- TASK -
Reproduce exactly, from the data that follows, the line with "our implementation of Structure-aware Mesh Polygonization", the line with "from Visual Studio", and every line that lies between them.

§

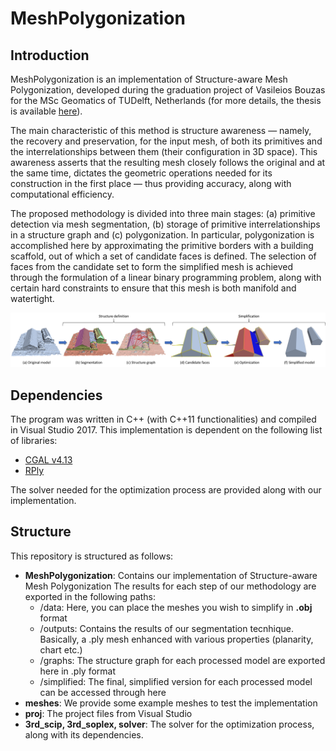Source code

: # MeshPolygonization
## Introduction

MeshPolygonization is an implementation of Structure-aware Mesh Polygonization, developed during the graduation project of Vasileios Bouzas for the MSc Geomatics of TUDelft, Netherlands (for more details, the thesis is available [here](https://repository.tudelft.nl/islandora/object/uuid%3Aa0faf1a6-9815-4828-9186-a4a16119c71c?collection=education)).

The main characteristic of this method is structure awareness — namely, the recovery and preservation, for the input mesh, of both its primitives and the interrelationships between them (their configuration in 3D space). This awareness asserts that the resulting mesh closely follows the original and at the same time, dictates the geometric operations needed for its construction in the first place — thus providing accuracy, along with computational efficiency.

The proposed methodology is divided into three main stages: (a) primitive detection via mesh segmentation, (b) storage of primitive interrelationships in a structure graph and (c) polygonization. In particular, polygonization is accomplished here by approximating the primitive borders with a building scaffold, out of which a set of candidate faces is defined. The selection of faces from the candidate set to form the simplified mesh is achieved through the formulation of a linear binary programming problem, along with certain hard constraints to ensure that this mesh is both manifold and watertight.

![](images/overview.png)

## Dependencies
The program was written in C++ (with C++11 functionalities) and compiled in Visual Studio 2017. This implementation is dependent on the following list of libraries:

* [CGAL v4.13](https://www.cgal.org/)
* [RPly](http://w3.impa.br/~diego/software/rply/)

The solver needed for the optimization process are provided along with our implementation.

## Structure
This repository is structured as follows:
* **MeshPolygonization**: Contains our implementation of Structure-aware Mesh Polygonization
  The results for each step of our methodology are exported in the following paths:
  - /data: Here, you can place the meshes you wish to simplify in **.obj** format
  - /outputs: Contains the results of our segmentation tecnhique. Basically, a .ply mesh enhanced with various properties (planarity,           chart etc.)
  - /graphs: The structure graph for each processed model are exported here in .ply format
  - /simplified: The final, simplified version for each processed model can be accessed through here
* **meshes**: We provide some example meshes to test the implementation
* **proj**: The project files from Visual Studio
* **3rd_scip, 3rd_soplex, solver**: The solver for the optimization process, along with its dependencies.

§

- RESULT OF THIS TASK -
* **MeshPolygonization**: Contains our implementation of Structure-aware Mesh Polygonization
  The results for each step of our methodology are exported in the following paths:
  - /data: Here, you can place the meshes you wish to simplify in **.obj** format
  - /outputs: Contains the results of our segmentation tecnhique. Basically, a .ply mesh enhanced with various properties (planarity,           chart etc.)
  - /graphs: The structure graph for each processed model are exported here in .ply format
  - /simplified: The final, simplified version for each processed model can be accessed through here
* **meshes**: We provide some example meshes to test the implementation
* **proj**: The project files from Visual Studio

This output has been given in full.